A Maria de Lourdes foi o motor desta temática em Portugal. Teve uma visão pioneira ao olhar estas questões como de carácter político, e não apenas questões sociais, no sentido em que são responsabilidade do Estado e da sociedade lutar contra a discriminação.
Maria de Lourdes Pintassilgo foi, de facto, Primeira-Ministra (a 3ª da Europa), mas parece ficar esquecida. Acha que se deve só ao facto de ser mulher, ou a situação inconstante na altura também contribui para isso?
Acho que tem a ver com tudo. A figura dela foi, de facto, muito apagada e acho que o país não a reconheceu devidamente o papel e a dimensão que ela teve. Eu até tenho a sensação que ela era muito mais reconhecida a nível internacional do que nacional.
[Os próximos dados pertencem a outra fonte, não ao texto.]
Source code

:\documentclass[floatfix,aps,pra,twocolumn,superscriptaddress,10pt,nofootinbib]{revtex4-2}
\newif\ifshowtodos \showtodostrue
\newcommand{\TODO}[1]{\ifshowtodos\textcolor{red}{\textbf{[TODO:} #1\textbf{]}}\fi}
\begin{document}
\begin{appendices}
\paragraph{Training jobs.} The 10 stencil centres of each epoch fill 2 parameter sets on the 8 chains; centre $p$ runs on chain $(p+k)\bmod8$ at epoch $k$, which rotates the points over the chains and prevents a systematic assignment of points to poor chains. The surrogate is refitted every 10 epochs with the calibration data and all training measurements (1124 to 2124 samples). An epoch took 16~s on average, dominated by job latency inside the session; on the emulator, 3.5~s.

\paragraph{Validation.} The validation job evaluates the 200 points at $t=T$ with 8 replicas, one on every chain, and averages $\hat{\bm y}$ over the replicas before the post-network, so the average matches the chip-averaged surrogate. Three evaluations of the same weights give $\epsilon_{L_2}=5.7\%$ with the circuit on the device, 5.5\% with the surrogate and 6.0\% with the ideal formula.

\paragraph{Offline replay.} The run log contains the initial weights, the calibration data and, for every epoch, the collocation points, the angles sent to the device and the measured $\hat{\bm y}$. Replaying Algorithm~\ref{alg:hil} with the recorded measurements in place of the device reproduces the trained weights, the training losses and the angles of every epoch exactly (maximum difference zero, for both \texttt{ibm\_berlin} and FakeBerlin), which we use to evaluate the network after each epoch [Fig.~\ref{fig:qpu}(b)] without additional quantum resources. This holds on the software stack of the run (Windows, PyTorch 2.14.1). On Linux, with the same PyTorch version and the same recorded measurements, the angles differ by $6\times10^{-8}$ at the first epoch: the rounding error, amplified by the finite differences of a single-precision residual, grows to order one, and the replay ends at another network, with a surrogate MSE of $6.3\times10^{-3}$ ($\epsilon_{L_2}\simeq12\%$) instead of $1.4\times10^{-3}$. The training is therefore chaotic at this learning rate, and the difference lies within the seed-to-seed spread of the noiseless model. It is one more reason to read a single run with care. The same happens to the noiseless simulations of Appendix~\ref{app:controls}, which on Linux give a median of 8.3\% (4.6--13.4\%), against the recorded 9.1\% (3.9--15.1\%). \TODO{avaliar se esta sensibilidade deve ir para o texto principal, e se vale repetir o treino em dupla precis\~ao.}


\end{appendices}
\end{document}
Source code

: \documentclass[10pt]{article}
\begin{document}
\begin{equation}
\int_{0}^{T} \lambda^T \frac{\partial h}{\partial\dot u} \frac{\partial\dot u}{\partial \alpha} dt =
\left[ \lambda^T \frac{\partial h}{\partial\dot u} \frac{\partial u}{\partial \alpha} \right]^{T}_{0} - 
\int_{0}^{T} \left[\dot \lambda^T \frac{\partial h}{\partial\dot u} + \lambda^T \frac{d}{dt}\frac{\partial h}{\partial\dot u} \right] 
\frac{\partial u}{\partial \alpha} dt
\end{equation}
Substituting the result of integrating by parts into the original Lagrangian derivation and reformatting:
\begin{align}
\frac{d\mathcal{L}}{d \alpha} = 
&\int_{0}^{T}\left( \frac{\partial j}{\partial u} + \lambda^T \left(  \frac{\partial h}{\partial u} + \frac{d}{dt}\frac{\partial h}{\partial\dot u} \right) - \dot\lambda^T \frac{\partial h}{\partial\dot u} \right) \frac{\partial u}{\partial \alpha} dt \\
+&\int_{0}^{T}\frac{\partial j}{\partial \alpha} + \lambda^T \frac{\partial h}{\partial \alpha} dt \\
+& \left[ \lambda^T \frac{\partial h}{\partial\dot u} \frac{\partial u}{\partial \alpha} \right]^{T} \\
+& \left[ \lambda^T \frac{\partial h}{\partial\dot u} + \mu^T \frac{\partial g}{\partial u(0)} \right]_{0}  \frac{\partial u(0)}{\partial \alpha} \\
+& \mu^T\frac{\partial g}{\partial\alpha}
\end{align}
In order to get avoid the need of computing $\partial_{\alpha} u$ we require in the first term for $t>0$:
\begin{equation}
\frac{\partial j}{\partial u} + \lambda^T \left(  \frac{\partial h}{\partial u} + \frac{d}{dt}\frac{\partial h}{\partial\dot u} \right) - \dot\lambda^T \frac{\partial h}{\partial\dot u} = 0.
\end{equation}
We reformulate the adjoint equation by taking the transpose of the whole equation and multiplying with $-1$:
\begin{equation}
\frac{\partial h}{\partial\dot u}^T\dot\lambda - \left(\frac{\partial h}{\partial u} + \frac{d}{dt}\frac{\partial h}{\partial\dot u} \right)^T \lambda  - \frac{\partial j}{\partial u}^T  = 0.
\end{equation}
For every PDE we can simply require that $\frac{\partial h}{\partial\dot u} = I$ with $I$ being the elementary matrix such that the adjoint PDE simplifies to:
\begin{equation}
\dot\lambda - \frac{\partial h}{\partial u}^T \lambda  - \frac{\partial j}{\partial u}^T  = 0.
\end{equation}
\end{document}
Quando a Maria de Lourdes morreu, eu estava nos Estados Unidos. No dia seguinte encontrei a Srª. Angela King e ela disse-me: “Regina, acabei de saber da morte da Maria de Lourdes Pintassilgo. Que grande perda para o vosso país”. E eu continuo, ainda hoje, a pensar se o país sentiu assim tanto esta grande perda. Por este e por outros episódios, ela tinha uma estatura, um respeito e uma admiração que talvez não tenha tido em Portugal. Basta ver a multiplicidade de sítios institucionais, internacionais em que ela participou. São mais conhecidos, de facto, as Nações Unidas, a Universidade das Nações Unidas, a OCDE, a participação dela no Comité de Sábios da Comissão Europeia.
Durante os anos 60, a Regina esteve nos Estados Unidos da América e acompanhou de perto os movimentos cívicos pelos direitos das mulheres e contra o racismo. De que forma é que os vivenciou?
Eu estive nos EUA na altura em que colaborei com o Graal, numa instituição universitária mas que não fazia parte das universidades superiores. Isto foi nos anos 60, e estes anos foram anos de grande desenvolvimento. Os países em desenvolvimento entraram para as Nações Unidas, e houve uma grande tomada de consciência dos problemas desses países e da situação das mulheres desses países. E foi também a década a favor dos grandes movimentos cívicos e sociais. Aliás, eu estava nos EUA quando foi aquela grande marcha sobre Washington com o Martin Luther King e o discurso “I Have a Dream”. Esse também foi o início dos novos feminismos.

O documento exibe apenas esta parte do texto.